I don’t ride horses, wear cowboy hats, hunt deer, or eat barbecue brisket.

But I am Texan.

It’s hard to understand if you’re not from there, but if you are you know what I mean: it’s always home.

So I was excited to travel there this past weekend with my 18 year old son Riley in order to look at two prospective colleges, the University of Texas and SMU. We flew to Austin, stayed with family, visited the University of Texas, drove to Dallas, toured SMU and attended the SMU-TCU game, hurried back to Austin for the UT-UCLA game on Saturday before catching a flight home on Sunday.

I hit the Wall about midday on Saturday. But it was all worth it.

Here are the top five things about this Texas weekend:

5. Extended time with Riley. A dad would be a fool to take that for granted.

4. T-shirts for sale in Dallas that said: “Keep Dallas Normal.” Here’s the background on that one. For years, much of Austin has been a land that held on to the 60s as hard as it could. Sort of the Haight-Ashbury of the southwest. Its semi-official slogan — seen on shirts and bumper stickers everywhere — is “Keep Austin Weird.” They’ve succeeded. Dallas’ new shirts are its impassioned plea to stay far from the Austin vibe. They’re succeeding as well.

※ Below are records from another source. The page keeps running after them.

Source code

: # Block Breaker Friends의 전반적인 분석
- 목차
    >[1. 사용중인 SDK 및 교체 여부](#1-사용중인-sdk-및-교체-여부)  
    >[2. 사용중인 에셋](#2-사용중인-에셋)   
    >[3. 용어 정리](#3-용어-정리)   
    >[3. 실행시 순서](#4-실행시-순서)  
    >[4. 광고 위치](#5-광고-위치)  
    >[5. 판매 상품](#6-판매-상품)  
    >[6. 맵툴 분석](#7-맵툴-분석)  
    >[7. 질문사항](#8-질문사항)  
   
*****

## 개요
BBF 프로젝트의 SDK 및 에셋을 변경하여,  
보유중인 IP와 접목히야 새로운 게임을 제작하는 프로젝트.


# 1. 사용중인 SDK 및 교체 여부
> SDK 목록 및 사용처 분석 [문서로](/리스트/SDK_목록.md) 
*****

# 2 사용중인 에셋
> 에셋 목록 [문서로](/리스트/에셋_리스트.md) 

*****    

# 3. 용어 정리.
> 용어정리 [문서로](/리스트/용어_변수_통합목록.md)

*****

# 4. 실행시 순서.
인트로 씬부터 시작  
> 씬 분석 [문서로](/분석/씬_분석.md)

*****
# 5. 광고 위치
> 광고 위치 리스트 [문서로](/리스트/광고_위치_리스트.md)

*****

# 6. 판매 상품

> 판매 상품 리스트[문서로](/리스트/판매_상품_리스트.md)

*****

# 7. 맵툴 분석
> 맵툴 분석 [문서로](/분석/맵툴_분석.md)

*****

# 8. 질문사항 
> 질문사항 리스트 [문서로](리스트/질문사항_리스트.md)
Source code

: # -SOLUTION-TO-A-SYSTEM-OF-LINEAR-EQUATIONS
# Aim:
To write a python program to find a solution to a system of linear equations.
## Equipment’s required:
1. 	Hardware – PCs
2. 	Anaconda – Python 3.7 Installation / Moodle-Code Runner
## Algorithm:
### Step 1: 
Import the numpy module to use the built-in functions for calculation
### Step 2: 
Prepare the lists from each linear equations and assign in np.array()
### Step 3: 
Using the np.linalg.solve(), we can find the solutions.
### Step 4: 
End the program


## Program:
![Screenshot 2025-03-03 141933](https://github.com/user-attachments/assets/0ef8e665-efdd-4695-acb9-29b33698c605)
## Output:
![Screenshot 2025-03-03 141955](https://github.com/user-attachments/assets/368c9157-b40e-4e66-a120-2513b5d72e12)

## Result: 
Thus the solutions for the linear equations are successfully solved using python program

3. Taking a picture of the house I grew up in. The block that seemed so long and imposing as a six year old now seems small and manageable.

2. UT-UCLA on Saturday. It’s the kind of spectacle you have to experience to understand. 101,000 people in Darrell Royal stadium, 95,000 of whom wore burnt orange t-shirts. The bands were loud, the fans rabid, and the food forgettable.

And when it became apparent that UCLA was going to pull off the upset — they did so in dominating fashion, 34-12 — I went through some secret delight. Because the last time I’d been in that stadium was as a six year old boy, desperately longing for visiting SMU to knock off the favored Longhorns. They didn’t (38-14, I think)and I was devastated. Revenge was delayed, indirect, but still sweet . . .

1. . . . which explains my top moment, the time at SMU. My dad was on the law faculty there for from 1947-1977 and much of our lives centered on the school. That campus is still gorgeous. The people are still enthusiastic. And the football team still lost — though they played TCU tough, leading briefly in the second half. Seeing Riley wear one of the shirts with this logo on it

is one of those moments you have to be a Davis to appreciate.

So where will Riley end up at college? We don’t know . . . but probably closer to our Carolinas home than either of the schools in Texas.

But every once in awhile you can in fact go home again.